Editor’s Note: Emily Byrd is the communications manager for The Good Food Institute, a nonprofit that works with scientists, investors, and entrepreneurs to support innovations in plant-based foods and clean meat. Here she outlines some of the key biotechnologies needed to produce animal slaughter-free meat through cellular agriculture.
Growing meat through cellular agriculture, or what we are now calling “clean meat” production, is the process of growing a small cell sample into a full piece of animal meat, outside of an animal, circumventing much of the pollution and inefficiency of factory farming.
In 2013, Professor Mark Post of Maastricht University proved this could be done when he debuted the first clean meat hamburger in London.

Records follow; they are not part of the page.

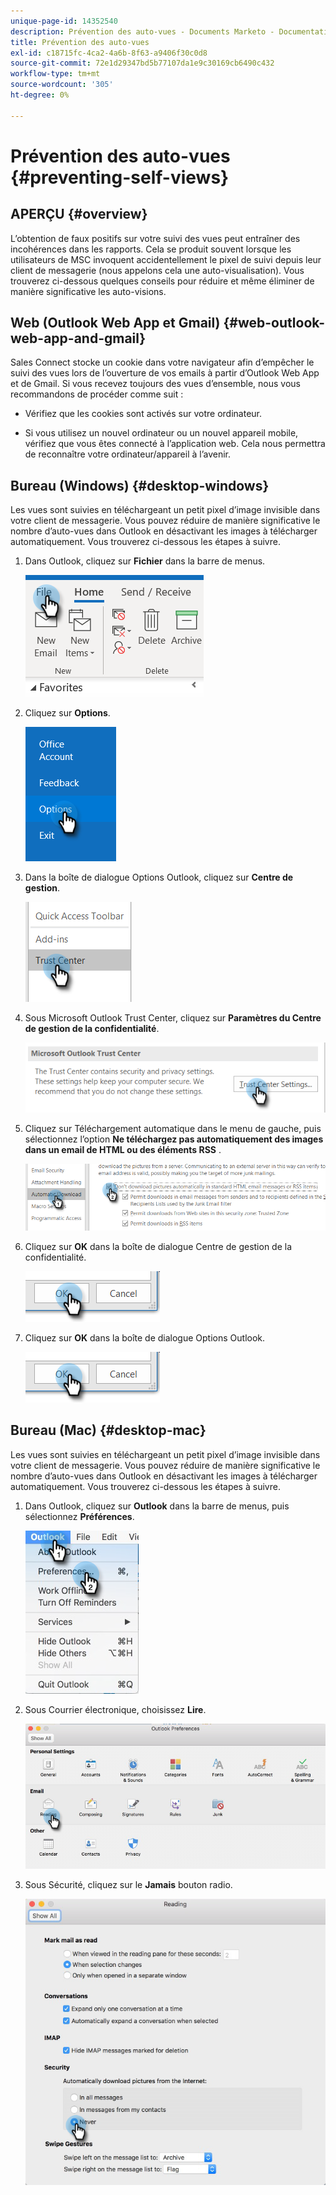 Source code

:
 ```yaml
---
unique-page-id: 14352540
description: Prévention des auto-vues - Documents Marketo - Documentation du produit
title: Prévention des auto-vues
exl-id: c18715fc-4ca2-4a6b-8f63-a9406f30c0d8
source-git-commit: 72e1d29347bd5b77107da1e9c30169cb6490c432
workflow-type: tm+mt
source-wordcount: '305'
ht-degree: 0%

---
```


# Prévention des auto-vues {#preventing-self-views}

## APERÇU {#overview}

L’obtention de faux positifs sur votre suivi des vues peut entraîner des incohérences dans les rapports. Cela se produit souvent lorsque les utilisateurs de MSC invoquent accidentellement le pixel de suivi depuis leur client de messagerie (nous appelons cela une auto-visualisation). Vous trouverez ci-dessous quelques conseils pour réduire et même éliminer de manière significative les auto-visions.

## Web (Outlook Web App et Gmail) {#web-outlook-web-app-and-gmail}

Sales Connect stocke un cookie dans votre navigateur afin d’empêcher le suivi des vues lors de l’ouverture de vos emails à partir d’Outlook Web App et de Gmail. Si vous recevez toujours des vues d’ensemble, nous vous recommandons de procéder comme suit :

* Vérifiez que les cookies sont activés sur votre ordinateur.

* Si vous utilisez un nouvel ordinateur ou un nouvel appareil mobile, vérifiez que vous êtes connecté à l’application web. Cela nous permettra de reconnaître votre ordinateur/appareil à l’avenir.

## Bureau (Windows) {#desktop-windows}

Les vues sont suivies en téléchargeant un petit pixel d’image invisible dans votre client de messagerie. Vous pouvez réduire de manière significative le nombre d’auto-vues dans Outlook en désactivant les images à télécharger automatiquement. Vous trouverez ci-dessous les étapes à suivre.

1. Dans Outlook, cliquez sur **Fichier** dans la barre de menus.

   ![](assets/win-1.png)

1. Cliquez sur **Options**.

   ![](assets/win-2.png)

1. Dans la boîte de dialogue Options Outlook, cliquez sur **Centre de gestion**.

   ![](assets/win-3.png)

1. Sous Microsoft Outlook Trust Center, cliquez sur **Paramètres du Centre de gestion de la confidentialité**.

   ![](assets/win-4.png)

1. Cliquez sur Téléchargement automatique dans le menu de gauche, puis sélectionnez l’option **Ne téléchargez pas automatiquement des images dans un email de HTML ou des éléments RSS** .

   ![](assets/win-5.png)

1. Cliquez sur **OK** dans la boîte de dialogue Centre de gestion de la confidentialité.

   ![](assets/win-6.png)

1. Cliquez sur **OK** dans la boîte de dialogue Options Outlook.

   ![](assets/win-6.png)

## Bureau (Mac) {#desktop-mac}

Les vues sont suivies en téléchargeant un petit pixel d’image invisible dans votre client de messagerie. Vous pouvez réduire de manière significative le nombre d’auto-vues dans Outlook en désactivant les images à télécharger automatiquement. Vous trouverez ci-dessous les étapes à suivre.

1. Dans Outlook, cliquez sur **Outlook** dans la barre de menus, puis sélectionnez **Préférences**.

   ![](assets/mac-1.png)

1. Sous Courrier électronique, choisissez **Lire**.

   ![](assets/mac-2.png)

1. Sous Sécurité, cliquez sur le **Jamais** bouton radio.

   ![](assets/mac-3.png)
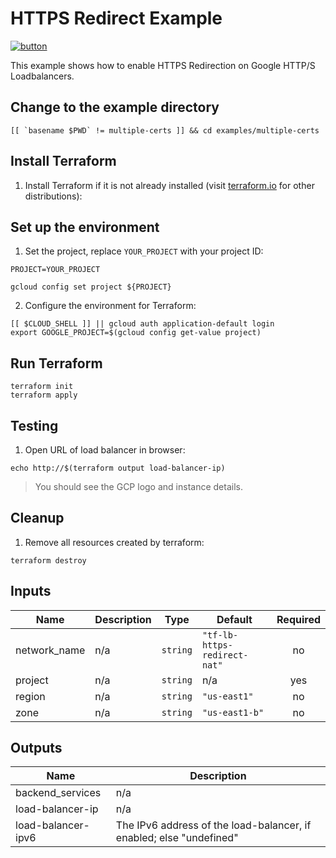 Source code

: # HTTPS Redirect Example

[![button](http://gstatic.com/cloudssh/images/open-btn.png)](https://console.cloud.google.com/cloudshell/open?git_repo=https://github.com/GoogleCloudPlatform/terraform-google-lb-http&working_dir=examples/https-redirect&page=shell&tutorial=README.md)

This example shows how to enable HTTPS Redirection on Google HTTP/S Loadbalancers.

## Change to the example directory

```
[[ `basename $PWD` != multiple-certs ]] && cd examples/multiple-certs
```

## Install Terraform

1. Install Terraform if it is not already installed (visit [terraform.io](https://terraform.io) for other distributions):

## Set up the environment

1. Set the project, replace `YOUR_PROJECT` with your project ID:

```
PROJECT=YOUR_PROJECT
```

```
gcloud config set project ${PROJECT}
```

2. Configure the environment for Terraform:

```
[[ $CLOUD_SHELL ]] || gcloud auth application-default login
export GOOGLE_PROJECT=$(gcloud config get-value project)
```

## Run Terraform

```
terraform init
terraform apply
```

## Testing

1. Open URL of load balancer in browser:

```
echo http://$(terraform output load-balancer-ip)
```

> You should see the GCP logo and instance details.

## Cleanup

1. Remove all resources created by terraform:

```
terraform destroy
```

<!-- BEGINNING OF PRE-COMMIT-TERRAFORM DOCS HOOK -->
## Inputs

| Name | Description | Type | Default | Required |
|------|-------------|------|---------|:--------:|
| network\_name | n/a | `string` | `"tf-lb-https-redirect-nat"` | no |
| project | n/a | `string` | n/a | yes |
| region | n/a | `string` | `"us-east1"` | no |
| zone | n/a | `string` | `"us-east1-b"` | no |

## Outputs

| Name | Description |
|------|-------------|
| backend\_services | n/a |
| load-balancer-ip | n/a |
| load-balancer-ipv6 | The IPv6 address of the load-balancer, if enabled; else "undefined" |

<!-- END OF PRE-COMMIT-TERRAFORM DOCS HOOK -->
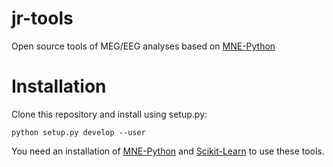 jr-tools
========

Open source tools of MEG/EEG analyses based on [MNE-Python](https://github.com/kingjr/mne-python)

Installation
============

Clone this repository and install using setup.py:

```python setup.py develop --user```

You need an installation of [MNE-Python](https://github.com/dengemann/mne-python) and [Scikit-Learn](https://github.com/scikit-learn/scikit-learn) to use these tools.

At the time, the novel $330,000 innovation caught the attention of visionaries and researchers. Since then, there have been meaningful advances in clean meat production, and three of the most prominent clean meat companies — Dr. Post’s Mosa Meats, the Bay Area startup Memphis Meats, and New York-based SuperMeat — plan to have products on the market within five years and be price-competitive with conventional meat in 10 years.
Now, both future-facing venture capitalists and the most traditional global food companies are looking closely at investments in this promising technology. Even Tyson Foods, one of the largest conventional meat producers in the world, recently made waves when it announced the launch of its $150 million venture fund focused on sustainable innovation and said it was considering clean meat as a potential investment area.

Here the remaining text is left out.